▸ Work required:
All that is needed is the number of lines in the records that contain the word "doFilter", stated without anything else.

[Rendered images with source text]
- - -

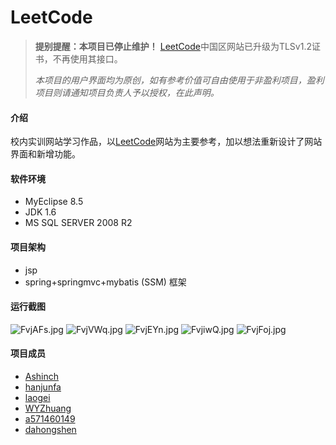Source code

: # LeetCode

> **提别提醒：本项目已停止维护！** [LeetCode](https://leetcode-cn.com/)中国区网站已升级为TLSv1.2证书，不再使用其接口。
>
> *本项目的用户界面均为原创，如有参考价值可自由使用于非盈利项目，盈利项目则请通知项目负责人予以授权，在此声明。*

#### 介绍

校内实训网站学习作品，以[LeetCode](https://leetcode.com/)网站为主要参考，加以想法重新设计了网站界面和新增功能。

#### 软件环境

* MyEclipse 8.5
* JDK 1.6
* MS SQL SERVER 2008 R2

#### 项目架构
* jsp
* spring+springmvc+mybatis (SSM) 框架

#### 运行截图

<img src="https://s2.ax1x.com/2019/01/13/FvjAFs.jpg" alt="FvjAFs.jpg" border="0">

<img src="https://s2.ax1x.com/2019/01/13/FvjVWq.jpg" alt="FvjVWq.jpg" border="0">

<img src="https://s2.ax1x.com/2019/01/13/FvjEYn.jpg" alt="FvjEYn.jpg" border="0">

<img src="https://s2.ax1x.com/2019/01/13/FvjiwQ.jpg" alt="FvjiwQ.jpg" border="0">

<img src="https://s2.ax1x.com/2019/01/13/FvjFoj.jpg" alt="FvjFoj.jpg" border="0">

#### 项目成员

- [Ashinch](https://github.com/Glaxy-Auditore)
- [hanjunfa](https://gitee.com/hanjunfa)
- [laogei](https://gitee.com/laogei)
- [WYZhuang](https://gitee.com/WYZhuang)
- [a571460149](https://gitee.com/a571460149)
- [dahongshen](mailto:2326995206@qq.co)
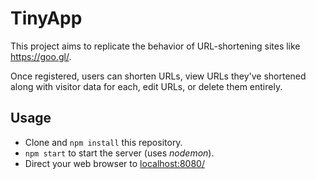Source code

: # TinyApp

This project aims to replicate the behavior of URL-shortening sites like https://goo.gl/.

Once registered, users can shorten URLs, view URLs they've shortened along with visitor data for each, edit URLs, or delete them entirely.

## Usage

- Clone and `npm install` this repository.
- `npm start` to start the server (uses _nodemon_).
- Direct your web browser to [localhost:8080/](localhost:8080/)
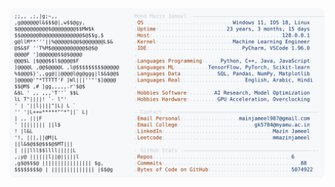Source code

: <picture>
  <source srcset="https://raw.githubusercontent.com/mmazinjameel/mmazinjameel/main/dark_mode.svg?v=1740024704" media="(prefers-color-scheme: dark)">
  <img src="https://raw.githubusercontent.com/mmazinjameel/mmazinjameel/main/light_mode.svg?v=1740024704">
</picture>
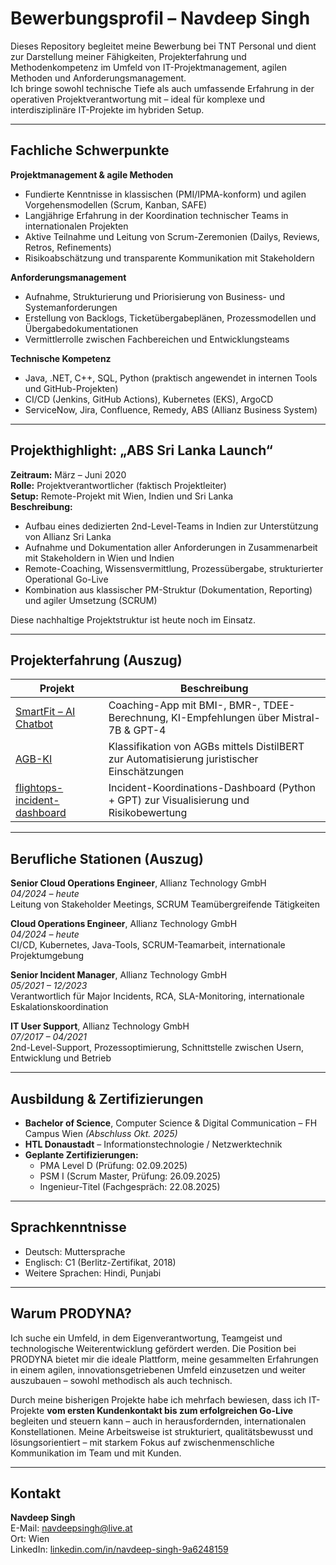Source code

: # Bewerbungsprofil – Navdeep Singh  

Dieses Repository begleitet meine Bewerbung bei TNT Personal und dient zur Darstellung meiner Fähigkeiten, Projekterfahrung und Methodenkompetenz im Umfeld von IT-Projektmanagement, agilen Methoden und Anforderungsmanagement.  
Ich bringe sowohl technische Tiefe als auch umfassende Erfahrung in der operativen Projektverantwortung mit – ideal für komplexe und interdisziplinäre IT-Projekte im hybriden Setup.

---

## Fachliche Schwerpunkte

**Projektmanagement & agile Methoden**
- Fundierte Kenntnisse in klassischen (PMI/IPMA-konform) und agilen Vorgehensmodellen (Scrum, Kanban, SAFE)
- Langjährige Erfahrung in der Koordination technischer Teams in internationalen Projekten
- Aktive Teilnahme und Leitung von Scrum-Zeremonien (Dailys, Reviews, Retros, Refinements)
- Risikoabschätzung und transparente Kommunikation mit Stakeholdern

**Anforderungsmanagement**
- Aufnahme, Strukturierung und Priorisierung von Business- und Systemanforderungen
- Erstellung von Backlogs, Ticketübergabeplänen, Prozessmodellen und Übergabedokumentationen
- Vermittlerrolle zwischen Fachbereichen und Entwicklungsteams

**Technische Kompetenz**
- Java, .NET, C++, SQL, Python (praktisch angewendet in internen Tools und GitHub-Projekten)
- CI/CD (Jenkins, GitHub Actions), Kubernetes (EKS), ArgoCD
- ServiceNow, Jira, Confluence, Remedy, ABS (Allianz Business System)

---

## Projekthighlight: „ABS Sri Lanka Launch“

**Zeitraum:** März – Juni 2020  
**Rolle:** Projektverantwortlicher (faktisch Projektleiter)  
**Setup:** Remote-Projekt mit Wien, Indien und Sri Lanka  
**Beschreibung:**
- Aufbau eines dedizierten 2nd-Level-Teams in Indien zur Unterstützung von Allianz Sri Lanka
- Aufnahme und Dokumentation aller Anforderungen in Zusammenarbeit mit Stakeholdern in Wien und Indien
- Remote-Coaching, Wissensvermittlung, Prozessübergabe, strukturierter Operational Go-Live
- Kombination aus klassischer PM-Struktur (Dokumentation, Reporting) und agiler Umsetzung (SCRUM)

Diese nachhaltige Projektstruktur ist heute noch im Einsatz.

---

## Projekterfahrung (Auszug)

| Projekt | Beschreibung |
|--------|--------------|
| [SmartFit – AI Chatbot](https://github.com/NavdeepSingh1994/smartfit-chatbot) | Coaching-App mit BMI-, BMR-, TDEE-Berechnung, KI-Empfehlungen über Mistral-7B & GPT-4 |
| [AGB-KI](https://github.com/NavdeepSingh1994/AGB-KI) | Klassifikation von AGBs mittels DistilBERT zur Automatisierung juristischer Einschätzungen |
| [flightops-incident-dashboard](https://github.com/NavdeepSingh1994/IKF) | Incident-Koordinations-Dashboard (Python + GPT) zur Visualisierung und Risikobewertung |

---

## Berufliche Stationen (Auszug)

**Senior Cloud Operations Engineer**, Allianz Technology GmbH  
*04/2024 – heute*  
Leitung von Stakeholder Meetings, SCRUM Teamübergreifende Tätigkeiten

**Cloud Operations Engineer**, Allianz Technology GmbH  
*04/2024 – heute*  
CI/CD, Kubernetes, Java-Tools, SCRUM-Teamarbeit, internationale Projektumgebung

**Senior Incident Manager**, Allianz Technology GmbH  
*05/2021 – 12/2023*  
Verantwortlich für Major Incidents, RCA, SLA-Monitoring, internationale Eskalationskoordination

**IT User Support**, Allianz Technology GmbH  
*07/2017 – 04/2021*  
2nd-Level-Support, Prozessoptimierung, Schnittstelle zwischen Usern, Entwicklung und Betrieb

---

## Ausbildung & Zertifizierungen

- **Bachelor of Science**, Computer Science & Digital Communication – FH Campus Wien *(Abschluss Okt. 2025)*  
- **HTL Donaustadt** – Informationstechnologie / Netzwerktechnik  
- **Geplante Zertifizierungen:**
  - PMA Level D (Prüfung: 02.09.2025)
  - PSM I (Scrum Master, Prüfung: 26.09.2025)
  - Ingenieur-Titel (Fachgespräch: 22.08.2025)

---

## Sprachkenntnisse

- Deutsch: Muttersprache  
- Englisch: C1 (Berlitz-Zertifikat, 2018)  
- Weitere Sprachen: Hindi, Punjabi

---

## Warum PRODYNA?

Ich suche ein Umfeld, in dem Eigenverantwortung, Teamgeist und technologische Weiterentwicklung gefördert werden. Die Position bei PRODYNA bietet mir die ideale Plattform, meine gesammelten Erfahrungen in einem agilen, innovationsgetriebenen Umfeld einzusetzen und weiter auszubauen – sowohl methodisch als auch technisch.

Durch meine bisherigen Projekte habe ich mehrfach bewiesen, dass ich IT-Projekte **vom ersten Kundenkontakt bis zum erfolgreichen Go-Live** begleiten und steuern kann – auch in herausfordernden, internationalen Konstellationen. Meine Arbeitsweise ist strukturiert, qualitätsbewusst und lösungsorientiert – mit starkem Fokus auf zwischenmenschliche Kommunikation im Team und mit Kunden.

---

## Kontakt

**Navdeep Singh**  
E-Mail: navdeepsingh@live.at  
Ort: Wien  
LinkedIn: [linkedin.com/in/navdeep-singh-9a6248159](https://www.linkedin.com/in/navdeep-singh-9a6248159)

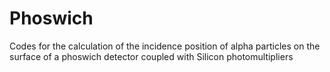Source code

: # Phoswich
Codes for the calculation of the incidence position of alpha particles on the surface of a phoswich detector coupled with Silicon photomultipliers
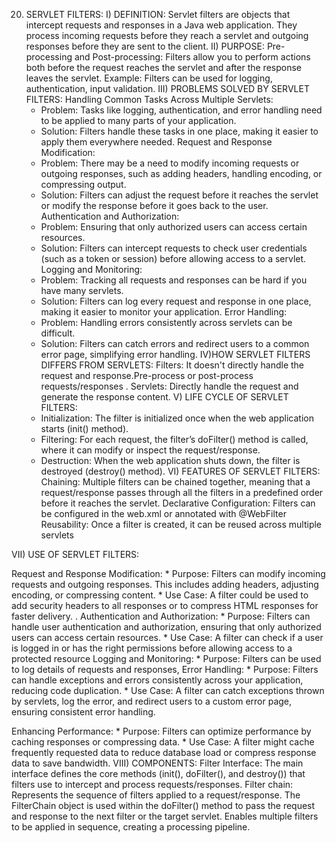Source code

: 20) SERVLET FILTERS:
I) DEFINITION:
 Servlet filters are objects that intercept requests and responses in a Java web application. They process incoming requests before they reach a servlet and outgoing responses before they are sent to the client.
II) PURPOSE:
Pre-processing and Post-processing: Filters allow you to perform actions both before the request reaches the servlet and after the response leaves the servlet.
Example: Filters can be used for logging, authentication, input validation.
III) PROBLEMS SOLVED BY SERVLET FILTERS:
Handling Common Tasks Across Multiple Servlets:
      * Problem: Tasks like logging, authentication, and error handling need to be applied to many parts of your application.
      * Solution: Filters handle these tasks in one place, making it easier to apply them everywhere needed.
Request and Response Modification:
      * Problem: There may be a need to modify incoming requests or outgoing responses, such as adding headers, handling encoding, or compressing output.
      * Solution: Filters can adjust the request before it reaches the servlet or modify the response before it goes back to the user.
Authentication and Authorization:
      * Problem: Ensuring that only authorized users can access certain resources.
      * Solution: Filters can intercept requests to check user credentials (such as a token or session) before allowing access to a servlet.
Logging and Monitoring:
      * Problem: Tracking all requests and responses can be hard if you have many servlets.
      * Solution: Filters can log every request and response in one place, making it easier to monitor your application.
Error Handling:
      * Problem: Handling errors consistently across servlets can be difficult.
      * Solution:  Filters can catch errors and redirect users to a common error page, simplifying error handling.
IV)HOW SERVLET FILTERS DIFFERS FROM SERVLETS:
Filters: It doesn't directly handle the request and response.Pre-process or post-process requests/responses .
Servlets: Directly handle the request and generate the response content.
V) LIFE CYCLE OF SERVLET FILTERS:
      * Initialization: The filter is initialized once when the web application starts (init() method).
      * Filtering: For each request, the filter’s doFilter() method is called, where it can modify or inspect the request/response.
      * Destruction: When the web application shuts down, the filter is destroyed (destroy() method).
VI) FEATURES OF SERVLET FILTERS:
Chaining: Multiple filters can be chained together, meaning that a request/response passes through all the filters in a predefined order before it reaches the servlet.
Declarative Configuration: Filters can be configured in the web.xml or annotated with @WebFilter
Reusability: Once a filter is created, it can be reused across multiple servlets 


VII) USE OF SERVLET FILTERS:


Request and Response Modification:
      * Purpose: Filters can modify incoming requests and outgoing responses. This includes adding headers, adjusting encoding, or compressing content.
      * Use Case: A filter could be used to add security headers to all responses or to compress HTML responses for faster delivery.
. Authentication and Authorization:
      * Purpose: Filters can handle user authentication and authorization, ensuring that only authorized users can access certain resources.
      * Use Case: A filter can check if a user is logged in or has the right permissions before allowing access to a protected resource
Logging and Monitoring:
      * Purpose: Filters can be used to log details of requests and responses,
Error Handling:
      * Purpose: Filters can handle exceptions and errors consistently across your application, reducing code duplication.
      * Use Case: A filter can catch exceptions thrown by servlets, log the error, and redirect users to a custom error page, ensuring consistent error handling.


Enhancing Performance:
      * Purpose: Filters can optimize performance by caching responses or compressing data.
      * Use Case: A filter might cache frequently requested data to reduce database load or compress response data to save bandwidth.
VIII) COMPONENTS:
Filter Interface: The main interface defines the core methods (init(), doFilter(), and destroy()) that filters use to intercept and process requests/responses.
Filter chain: Represents the sequence of filters applied to a request/response. The FilterChain object is used within the doFilter() method to pass the request and response to the next filter or the target servlet. Enables multiple filters to be applied in sequence, creating a processing pipeline.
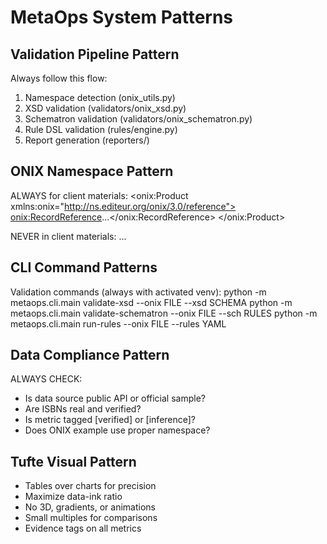 # MetaOps System Patterns

## Validation Pipeline Pattern
Always follow this flow:
1. Namespace detection (onix_utils.py)
2. XSD validation (validators/onix_xsd.py)
3. Schematron validation (validators/onix_schematron.py)
4. Rule DSL validation (rules/engine.py)
5. Report generation (reporters/)

## ONIX Namespace Pattern
ALWAYS for client materials:
<onix:Product xmlns:onix="http://ns.editeur.org/onix/3.0/reference">
  <onix:RecordReference>...</onix:RecordReference>
</onix:Product>

NEVER in client materials:
<Product>
  <RecordReference>...</RecordReference>
</Product>

## CLI Command Patterns
Validation commands (always with activated venv):
python -m metaops.cli.main validate-xsd --onix FILE --xsd SCHEMA
python -m metaops.cli.main validate-schematron --onix FILE --sch RULES
python -m metaops.cli.main run-rules --onix FILE --rules YAML

## Data Compliance Pattern
ALWAYS CHECK:
- Is data source public API or official sample?
- Are ISBNs real and verified?
- Is metric tagged [verified] or [inference]?
- Does ONIX example use proper namespace?

## Tufte Visual Pattern
- Tables over charts for precision
- Maximize data-ink ratio
- No 3D, gradients, or animations
- Small multiples for comparisons
- Evidence tags on all metrics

- - -

▸ Answer space:
3